The balance sheet also known as a statement of financial position provides a summary of the company’s assets, liabilities and the amount owned by shareholders. A balance sheet helps to find out the worth of a business.
It helps investors to analyse the company’s assets and its liabilities through which they will be able to make meaningful investment decisions. It tells the investors how much money a company has (assets), how much it owes (liabilities) and the net worth or the book value of the business.
A balance sheet consists of rows and columns that list a company’s assets, liabilities and the amount owned by shareholders. We get to know the financial position of a business by analysing the balance sheet.
The main formula behind the balance sheet is Assets = Liability + Shareholders Equity.
This means that the assets which are used to operate a company are balanced by the company’s obligations and the money brought in by the shareholders.
The assets category is further classified into two types- Current assets and Noncurrent Assets.
Current assets are those types of assets which have a lifespan of one year or less and are liquid in nature meaning that they can be converted into cash easily. The examples of current assets include cash and cash equivalents, inventory, receivables etc. These are liquid and can be converted into cash easily. Receivables are the short term obligations which are owed to the company by its clients for the goods and services provided by the company to them.
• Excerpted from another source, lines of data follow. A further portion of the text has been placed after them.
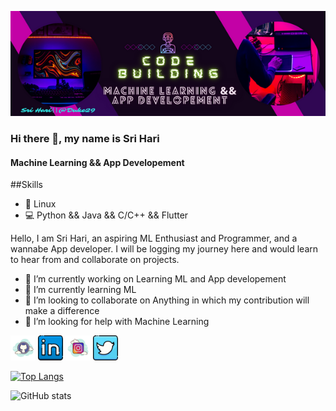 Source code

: ![Machine Learning && App Developement](https://github.com/Duke29/Duke29/blob/main/Hello%2C%20World!!.png)
### Hi there 👋, my name is Sri Hari
#### Machine Learning && App Developement
##Skills
* 🐧 Linux
* 💻 Python && Java && C/C++ && Flutter


Hello, I am Sri Hari, an aspiring ML Enthusiast and Programmer, and a wannabe App developer.
I will be logging my journey here and would learn to hear from and collaborate on projects.



- 🔭 I’m currently working on Learning ML and App developement 
- 🌱 I’m currently learning ML 
- 👯 I’m looking to collaborate on Anything in which my contribution will make a difference 
- 🤔 I’m looking for help with Machine Learning 


[<img src='https://github.com/Duke29/Duke29/blob/main/icons8-github.svg' alt='github' height='40'>](https://github.com/Duke29)  [<img src='https://github.com/Duke29/Duke29/blob/main/icons8-linkedin-100.png' alt='linkedin' height='40'>](https://www.linkedin.com/in/sri-hari-sai-p-b2041621b//)  [<img src='https://github.com/Duke29/Duke29/blob/main/icons8-instagram.svg' height='40'>](https://www.instagram.com/@sri_hari_sai/)  [<img src='https://github.com/Duke29/Duke29/blob/main/icons8-twitter-100.png' height='40'>](https://twitter.com/@PSriHariSai48)  




[![Top Langs](https://github-readme-stats.vercel.app/api/top-langs/?username=Duke29)](https://github.com/anuraghazra/github-readme-stats)

![GitHub stats](https://github-readme-stats.vercel.app/api?username=Duke29&show_icons=true)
Non-current assets are those types of assets that have a lifespan of more than one year and cannot be turned into cash easily. They can be further divided into tangible and intangible assets on the basis of their tangibility. Tangible assets are those assets which have physical existence and include buildings, machinery, furniture etc. Intangible assets are those assets which do not have physical existence and include brand names, trademarks etc.
The liabilities can also be divided into current and non-current liabilities based on the duration of the obligations.
Current liabilities are those obligations which should be met by the company within a year. The examples of current liabilities include short term borrowings, interest payments, payables etc. Payables are the short term obligations which are owed by the company to its suppliers for the supply of raw materials.
Non-current liabilities are those obligations which are due after a period of one year. These include long term borrowings, debentures etc.
Shareholder’s equity is the amount of money invested in the business. It also includes retained earnings which are the company’s profit over the years which has not been distributed to the shareholders in the form of dividend and is reinvested in the business.
From the above balance sheet, we can observe that it is broken into two- Assets, which are on top and Equity & Liabilities, which are at the bottom.
It is also evident from above that the total of assets is equal to the total of liabilities thereby satisfying the formula- Assets = Liability + Shareholders Equity.
We can also observe that the assets and liabilities are organized by how current the account is by starting from the most liquid to the least liquid.